BEGIN Data to process
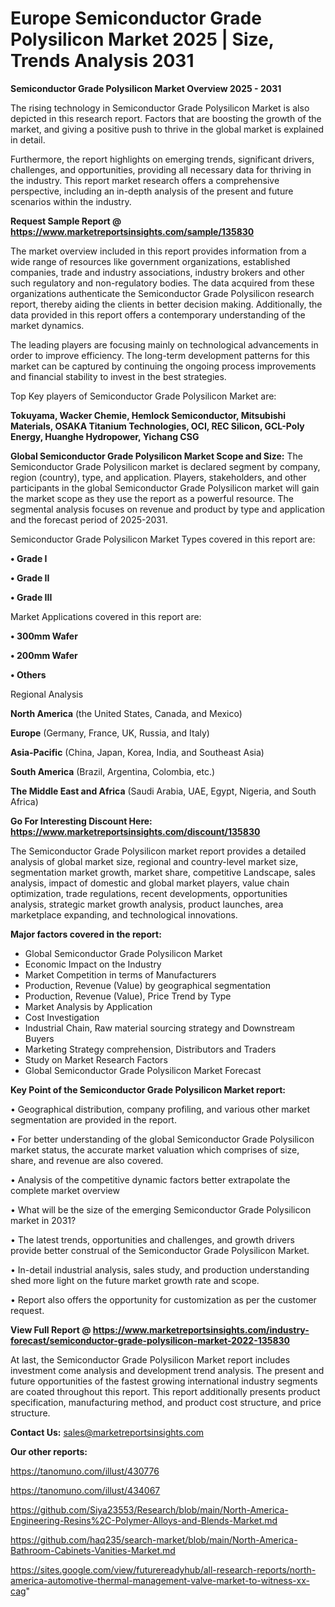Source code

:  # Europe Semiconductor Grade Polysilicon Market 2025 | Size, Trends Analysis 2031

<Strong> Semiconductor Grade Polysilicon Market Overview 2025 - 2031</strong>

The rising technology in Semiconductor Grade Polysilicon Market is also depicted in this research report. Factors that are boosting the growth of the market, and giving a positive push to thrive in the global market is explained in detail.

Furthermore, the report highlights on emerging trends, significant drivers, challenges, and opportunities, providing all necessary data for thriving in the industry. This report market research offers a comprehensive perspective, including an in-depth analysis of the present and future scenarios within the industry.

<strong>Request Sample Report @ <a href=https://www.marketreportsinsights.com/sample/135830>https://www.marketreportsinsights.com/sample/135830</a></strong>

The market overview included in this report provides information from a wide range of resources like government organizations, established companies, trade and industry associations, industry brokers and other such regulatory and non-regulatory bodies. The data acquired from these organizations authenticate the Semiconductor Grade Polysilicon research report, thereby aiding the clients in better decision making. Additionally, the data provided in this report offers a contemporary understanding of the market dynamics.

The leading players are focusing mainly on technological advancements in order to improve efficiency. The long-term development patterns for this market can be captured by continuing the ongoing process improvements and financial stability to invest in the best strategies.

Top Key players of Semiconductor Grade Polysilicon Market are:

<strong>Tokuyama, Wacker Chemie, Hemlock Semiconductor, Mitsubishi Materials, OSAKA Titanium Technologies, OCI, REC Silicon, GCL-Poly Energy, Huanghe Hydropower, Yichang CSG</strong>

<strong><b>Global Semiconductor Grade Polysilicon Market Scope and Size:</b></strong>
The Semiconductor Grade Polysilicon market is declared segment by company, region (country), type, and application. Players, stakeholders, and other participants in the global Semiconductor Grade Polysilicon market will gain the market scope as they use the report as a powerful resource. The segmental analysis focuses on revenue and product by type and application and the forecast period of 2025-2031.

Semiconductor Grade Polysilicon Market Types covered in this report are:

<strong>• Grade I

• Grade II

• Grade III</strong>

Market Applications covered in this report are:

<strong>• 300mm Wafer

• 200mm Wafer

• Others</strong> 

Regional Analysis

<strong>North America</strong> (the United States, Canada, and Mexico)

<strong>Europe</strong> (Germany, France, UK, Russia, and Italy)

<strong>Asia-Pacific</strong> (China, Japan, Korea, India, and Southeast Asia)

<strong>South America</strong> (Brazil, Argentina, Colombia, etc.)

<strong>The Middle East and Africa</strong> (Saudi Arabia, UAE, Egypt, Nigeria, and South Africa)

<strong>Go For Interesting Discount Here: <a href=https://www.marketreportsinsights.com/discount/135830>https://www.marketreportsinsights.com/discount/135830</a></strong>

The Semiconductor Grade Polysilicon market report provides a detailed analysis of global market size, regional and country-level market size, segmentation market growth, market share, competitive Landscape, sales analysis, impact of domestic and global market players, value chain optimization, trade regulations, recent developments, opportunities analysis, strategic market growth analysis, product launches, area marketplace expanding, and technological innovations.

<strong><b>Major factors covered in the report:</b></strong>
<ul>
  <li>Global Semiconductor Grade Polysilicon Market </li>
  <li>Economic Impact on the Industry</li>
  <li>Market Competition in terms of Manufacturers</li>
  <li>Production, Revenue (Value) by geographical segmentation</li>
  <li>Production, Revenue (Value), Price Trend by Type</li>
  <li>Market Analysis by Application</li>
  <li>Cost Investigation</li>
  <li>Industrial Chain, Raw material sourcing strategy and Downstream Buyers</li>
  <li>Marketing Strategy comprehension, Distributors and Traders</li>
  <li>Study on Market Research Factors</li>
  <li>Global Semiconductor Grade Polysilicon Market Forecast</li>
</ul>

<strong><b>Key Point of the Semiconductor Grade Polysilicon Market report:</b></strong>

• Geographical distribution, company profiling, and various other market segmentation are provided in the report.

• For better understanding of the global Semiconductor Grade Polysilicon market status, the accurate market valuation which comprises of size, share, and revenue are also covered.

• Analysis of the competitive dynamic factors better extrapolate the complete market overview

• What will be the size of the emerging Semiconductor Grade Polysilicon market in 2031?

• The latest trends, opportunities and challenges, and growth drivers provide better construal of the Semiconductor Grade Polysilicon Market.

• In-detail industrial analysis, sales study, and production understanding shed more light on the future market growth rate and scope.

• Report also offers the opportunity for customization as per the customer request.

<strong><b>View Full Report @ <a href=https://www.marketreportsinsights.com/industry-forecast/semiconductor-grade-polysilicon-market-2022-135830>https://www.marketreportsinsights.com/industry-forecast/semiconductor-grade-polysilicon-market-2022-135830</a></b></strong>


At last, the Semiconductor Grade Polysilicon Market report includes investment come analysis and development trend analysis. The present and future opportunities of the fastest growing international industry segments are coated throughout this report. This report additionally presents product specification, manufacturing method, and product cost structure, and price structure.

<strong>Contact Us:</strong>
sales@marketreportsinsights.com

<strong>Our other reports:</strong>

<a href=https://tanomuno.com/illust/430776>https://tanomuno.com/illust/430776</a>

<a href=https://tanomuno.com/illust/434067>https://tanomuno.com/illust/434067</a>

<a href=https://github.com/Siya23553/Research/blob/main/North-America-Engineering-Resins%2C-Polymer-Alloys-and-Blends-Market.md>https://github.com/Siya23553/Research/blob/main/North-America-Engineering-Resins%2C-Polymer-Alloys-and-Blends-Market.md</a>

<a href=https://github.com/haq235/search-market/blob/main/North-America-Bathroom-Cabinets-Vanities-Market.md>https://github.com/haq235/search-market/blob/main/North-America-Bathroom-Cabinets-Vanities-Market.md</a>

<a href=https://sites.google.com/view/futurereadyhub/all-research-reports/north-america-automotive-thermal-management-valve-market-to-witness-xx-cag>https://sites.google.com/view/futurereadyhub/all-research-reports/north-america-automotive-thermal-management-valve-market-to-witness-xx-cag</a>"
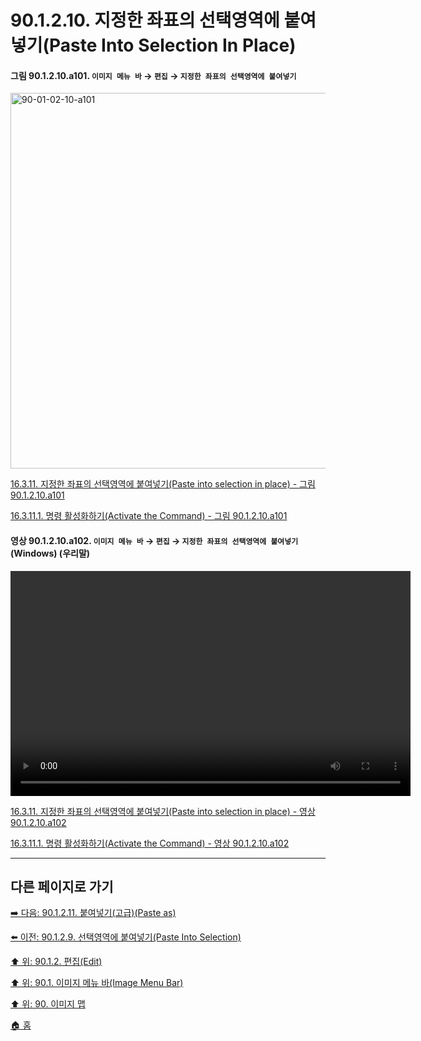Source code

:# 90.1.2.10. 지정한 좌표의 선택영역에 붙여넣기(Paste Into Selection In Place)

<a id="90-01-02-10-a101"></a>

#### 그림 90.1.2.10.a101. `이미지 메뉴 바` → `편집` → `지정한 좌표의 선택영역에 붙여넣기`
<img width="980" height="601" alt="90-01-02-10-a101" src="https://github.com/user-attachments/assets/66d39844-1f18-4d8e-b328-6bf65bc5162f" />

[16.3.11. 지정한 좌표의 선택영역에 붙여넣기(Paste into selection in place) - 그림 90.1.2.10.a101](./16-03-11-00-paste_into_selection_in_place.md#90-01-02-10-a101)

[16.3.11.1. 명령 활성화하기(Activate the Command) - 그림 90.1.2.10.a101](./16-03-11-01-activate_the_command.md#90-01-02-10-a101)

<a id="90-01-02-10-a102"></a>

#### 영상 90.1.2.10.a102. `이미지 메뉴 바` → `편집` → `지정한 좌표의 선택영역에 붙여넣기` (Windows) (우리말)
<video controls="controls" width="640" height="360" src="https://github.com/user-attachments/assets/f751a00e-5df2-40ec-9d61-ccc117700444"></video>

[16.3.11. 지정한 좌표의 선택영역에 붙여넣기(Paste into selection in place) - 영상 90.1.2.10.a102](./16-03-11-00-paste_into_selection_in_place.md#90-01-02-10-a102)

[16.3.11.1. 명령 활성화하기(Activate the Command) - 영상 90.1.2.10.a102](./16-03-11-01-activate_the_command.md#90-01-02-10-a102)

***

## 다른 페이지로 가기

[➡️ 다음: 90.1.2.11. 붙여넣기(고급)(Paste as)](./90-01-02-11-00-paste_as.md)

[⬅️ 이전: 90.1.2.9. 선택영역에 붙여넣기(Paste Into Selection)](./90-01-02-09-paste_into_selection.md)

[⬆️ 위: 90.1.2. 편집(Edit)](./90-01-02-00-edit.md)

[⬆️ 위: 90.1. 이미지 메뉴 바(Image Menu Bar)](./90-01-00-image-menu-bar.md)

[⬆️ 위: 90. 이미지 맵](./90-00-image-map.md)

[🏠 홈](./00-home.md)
END Data to process
**Directions**
Please give an exact copy of the lines above, beginning with the line containing "The rising technology in" and running through the line containing "<strong>• Grade I", and of no other lines.

**Your response**
The rising technology in Semiconductor Grade Polysilicon Market is also depicted in this research report. Factors that are boosting the growth of the market, and giving a positive push to thrive in the global market is explained in detail.

Furthermore, the report highlights on emerging trends, significant drivers, challenges, and opportunities, providing all necessary data for thriving in the industry. This report market research offers a comprehensive perspective, including an in-depth analysis of the present and future scenarios within the industry.

<strong>Request Sample Report @ <a href=https://www.marketreportsinsights.com/sample/135830>https://www.marketreportsinsights.com/sample/135830</a></strong>

The market overview included in this report provides information from a wide range of resources like government organizations, established companies, trade and industry associations, industry brokers and other such regulatory and non-regulatory bodies. The data acquired from these organizations authenticate the Semiconductor Grade Polysilicon research report, thereby aiding the clients in better decision making. Additionally, the data provided in this report offers a contemporary understanding of the market dynamics.

The leading players are focusing mainly on technological advancements in order to improve efficiency. The long-term development patterns for this market can be captured by continuing the ongoing process improvements and financial stability to invest in the best strategies.

Top Key players of Semiconductor Grade Polysilicon Market are:

<strong>Tokuyama, Wacker Chemie, Hemlock Semiconductor, Mitsubishi Materials, OSAKA Titanium Technologies, OCI, REC Silicon, GCL-Poly Energy, Huanghe Hydropower, Yichang CSG</strong>

<strong><b>Global Semiconductor Grade Polysilicon Market Scope and Size:</b></strong>
The Semiconductor Grade Polysilicon market is declared segment by company, region (country), type, and application. Players, stakeholders, and other participants in the global Semiconductor Grade Polysilicon market will gain the market scope as they use the report as a powerful resource. The segmental analysis focuses on revenue and product by type and application and the forecast period of 2025-2031.

Semiconductor Grade Polysilicon Market Types covered in this report are:

<strong>• Grade I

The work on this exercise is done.